In PRRI’s recently released American Values Atlas report, based on over 101,000 interviews conducted in 2016, we documented a six point drop in white evangelical identity (from 23% in 2006 according to Pew Research Center to 17% in 2016 in PRRI’s most recent report). While six percentage points in ten years is not an avalanche, it is significant both statistically and culturally.

There are at least three major independent pieces of evidence corroborating recent PRRI findings about white evangelical Protestant decline.

Pew Values Survey Shows Substantial Decline of White Evangelical Protestants

First, the Pew Values Survey, which uses an identical methodology to identify white evangelicals as PRRI, shows a distinct decline of white evangelical Protestants between 1997 and 2012. In 1997, the high point of white evangelical identity in the 1990s, 27% of Americans identified as white evangelical Protestant, and white evangelicals continued to be 22% of the population as recently as 2003. By 2012, the last year for which data was available in the Pew Values Survey dataset, white evangelical Protestants have dropped nine percentage points since 1997 to 18%.
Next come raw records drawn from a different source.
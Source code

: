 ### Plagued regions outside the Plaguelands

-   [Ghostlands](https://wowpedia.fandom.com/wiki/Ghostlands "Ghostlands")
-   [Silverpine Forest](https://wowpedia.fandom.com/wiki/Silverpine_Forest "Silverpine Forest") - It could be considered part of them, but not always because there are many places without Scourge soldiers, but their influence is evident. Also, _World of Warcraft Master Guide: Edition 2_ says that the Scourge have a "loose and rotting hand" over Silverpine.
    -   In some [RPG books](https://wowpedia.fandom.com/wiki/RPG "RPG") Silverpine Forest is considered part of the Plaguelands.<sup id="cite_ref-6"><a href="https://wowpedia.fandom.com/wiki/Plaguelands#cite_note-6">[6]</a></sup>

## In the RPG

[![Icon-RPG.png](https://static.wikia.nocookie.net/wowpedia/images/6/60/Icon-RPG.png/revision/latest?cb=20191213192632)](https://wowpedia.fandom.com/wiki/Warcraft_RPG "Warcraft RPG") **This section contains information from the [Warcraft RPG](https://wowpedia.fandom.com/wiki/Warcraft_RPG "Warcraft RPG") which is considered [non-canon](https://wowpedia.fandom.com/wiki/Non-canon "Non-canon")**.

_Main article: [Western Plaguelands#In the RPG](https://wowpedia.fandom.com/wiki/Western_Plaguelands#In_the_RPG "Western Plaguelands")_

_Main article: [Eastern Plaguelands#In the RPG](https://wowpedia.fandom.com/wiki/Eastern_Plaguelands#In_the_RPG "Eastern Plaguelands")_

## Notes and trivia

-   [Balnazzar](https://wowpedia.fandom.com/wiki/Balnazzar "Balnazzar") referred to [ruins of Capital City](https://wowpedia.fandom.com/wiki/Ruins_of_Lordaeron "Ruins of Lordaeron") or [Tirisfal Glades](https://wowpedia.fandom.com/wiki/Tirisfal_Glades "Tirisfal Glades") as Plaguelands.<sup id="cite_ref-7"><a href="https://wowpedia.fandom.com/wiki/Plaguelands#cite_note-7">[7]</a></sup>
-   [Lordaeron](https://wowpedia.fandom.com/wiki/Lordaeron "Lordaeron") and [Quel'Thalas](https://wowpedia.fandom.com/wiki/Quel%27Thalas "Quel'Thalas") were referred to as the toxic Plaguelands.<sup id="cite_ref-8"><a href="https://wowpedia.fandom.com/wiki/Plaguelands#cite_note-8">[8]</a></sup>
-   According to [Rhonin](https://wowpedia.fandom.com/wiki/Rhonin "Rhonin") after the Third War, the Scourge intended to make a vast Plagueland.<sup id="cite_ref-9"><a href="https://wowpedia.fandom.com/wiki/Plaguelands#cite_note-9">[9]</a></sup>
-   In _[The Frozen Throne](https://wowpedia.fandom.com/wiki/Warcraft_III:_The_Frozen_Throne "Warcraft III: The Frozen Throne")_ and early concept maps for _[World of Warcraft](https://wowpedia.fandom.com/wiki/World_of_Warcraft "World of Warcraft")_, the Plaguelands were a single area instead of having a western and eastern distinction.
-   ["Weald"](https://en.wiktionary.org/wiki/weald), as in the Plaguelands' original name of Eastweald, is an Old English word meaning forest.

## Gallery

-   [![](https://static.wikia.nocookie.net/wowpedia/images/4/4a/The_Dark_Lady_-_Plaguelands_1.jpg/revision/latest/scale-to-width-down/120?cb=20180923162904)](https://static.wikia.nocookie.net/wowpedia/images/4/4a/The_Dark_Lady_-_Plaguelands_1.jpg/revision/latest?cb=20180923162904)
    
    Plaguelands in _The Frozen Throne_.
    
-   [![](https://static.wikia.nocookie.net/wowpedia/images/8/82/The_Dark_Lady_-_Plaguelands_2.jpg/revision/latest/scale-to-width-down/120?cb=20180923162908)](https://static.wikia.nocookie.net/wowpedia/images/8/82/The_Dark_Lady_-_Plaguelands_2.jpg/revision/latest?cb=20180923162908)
The Decline of (the Mostly White) Southern Baptists

Second, internal data from the largest denominational representative of the white evangelical world, the Southern Baptist Convention, fits with the external demographic data. Over the last decade, the Southern Baptist Convention (SBC)—by far the largest evangelical denomination in the country and one that is overwhelmingly non-Hispanic and white—has lost more than 1 million members, according to LifeWay’s Annual Church Profile. The SBC has recorded negative growth rates in every year beginning in 2007. As Ed Stetzer of SBC’s LifeWay Research noted in a 2015 evaluation of the long-term trends, “Facts are our friends, and the fact is the SBC decline is not reversing, it’s accelerating.” The decade-long downward trend in membership growth among this flagship evangelical denomination is striking.

Few Young People Identify as White Evangelical Protestant

Finally, the generational affiliation patterns are also consistent with the overall patterns of white evangelical declines. PRRI has consistently found that white evangelical Protestants are under-represented among young people. In our 2016 report, we found that only eight percent of young adults (age 18 to 29), compared to 26% of seniors (age 65 or older), identify as white evangelical Protestant. These generational differences are basically linear. The younger one is, the less likely one is to identify as white evangelical Protestant.

Consistent with these results, white evangelical Protestants are also aging. In 1997, the high-water mark for white evangelical identity in the U.S. according to the Pew data, the median age for white evangelical Protestants was 48. Today, it is 55. These generational patterns support the current trend lines, and over time will almost certainly translate into continued white evangelical Protestant decline as a proportion of the population.